- TASK TO CARRY OUT:
Given the material below, return only the lines starting at the line with "Tipo~A a partir" and ending at the line with "conforme GUM §G.4.2);", exactly as they appear.

- MATERIAL FOR THE TASK:
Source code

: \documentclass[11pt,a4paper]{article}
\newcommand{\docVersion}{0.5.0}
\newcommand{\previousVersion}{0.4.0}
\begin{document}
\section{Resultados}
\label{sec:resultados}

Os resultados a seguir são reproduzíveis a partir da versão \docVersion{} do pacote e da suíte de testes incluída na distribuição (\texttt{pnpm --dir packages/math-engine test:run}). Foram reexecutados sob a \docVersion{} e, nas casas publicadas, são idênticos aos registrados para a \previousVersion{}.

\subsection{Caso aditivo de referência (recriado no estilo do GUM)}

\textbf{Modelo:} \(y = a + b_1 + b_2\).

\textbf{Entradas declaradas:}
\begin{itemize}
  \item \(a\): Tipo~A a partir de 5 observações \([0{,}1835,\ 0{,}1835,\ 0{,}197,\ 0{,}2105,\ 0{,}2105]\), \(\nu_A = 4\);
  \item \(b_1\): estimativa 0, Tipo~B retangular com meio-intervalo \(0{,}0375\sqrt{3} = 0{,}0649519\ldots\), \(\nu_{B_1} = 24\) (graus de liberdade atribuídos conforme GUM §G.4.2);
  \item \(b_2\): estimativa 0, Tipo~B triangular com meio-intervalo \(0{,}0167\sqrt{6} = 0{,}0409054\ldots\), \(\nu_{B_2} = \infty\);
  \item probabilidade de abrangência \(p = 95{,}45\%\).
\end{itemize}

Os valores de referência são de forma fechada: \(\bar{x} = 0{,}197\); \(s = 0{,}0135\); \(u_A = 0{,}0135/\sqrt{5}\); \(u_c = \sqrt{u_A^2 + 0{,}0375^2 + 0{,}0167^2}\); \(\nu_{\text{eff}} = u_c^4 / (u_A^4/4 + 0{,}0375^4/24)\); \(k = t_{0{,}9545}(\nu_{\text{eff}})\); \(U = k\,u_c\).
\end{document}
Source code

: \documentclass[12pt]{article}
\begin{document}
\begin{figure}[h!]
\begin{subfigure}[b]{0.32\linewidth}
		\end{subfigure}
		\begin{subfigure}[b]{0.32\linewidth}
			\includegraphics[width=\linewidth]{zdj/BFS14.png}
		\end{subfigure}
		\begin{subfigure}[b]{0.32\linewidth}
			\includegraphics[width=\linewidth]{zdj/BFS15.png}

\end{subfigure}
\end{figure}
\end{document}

- OUTPUT BELOW:
  \item \(a\): Tipo~A a partir de 5 observações \([0{,}1835,\ 0{,}1835,\ 0{,}197,\ 0{,}2105,\ 0{,}2105]\), \(\nu_A = 4\);
  \item \(b_1\): estimativa 0, Tipo~B retangular com meio-intervalo \(0{,}0375\sqrt{3} = 0{,}0649519\ldots\), \(\nu_{B_1} = 24\) (graus de liberdade atribuídos conforme GUM §G.4.2);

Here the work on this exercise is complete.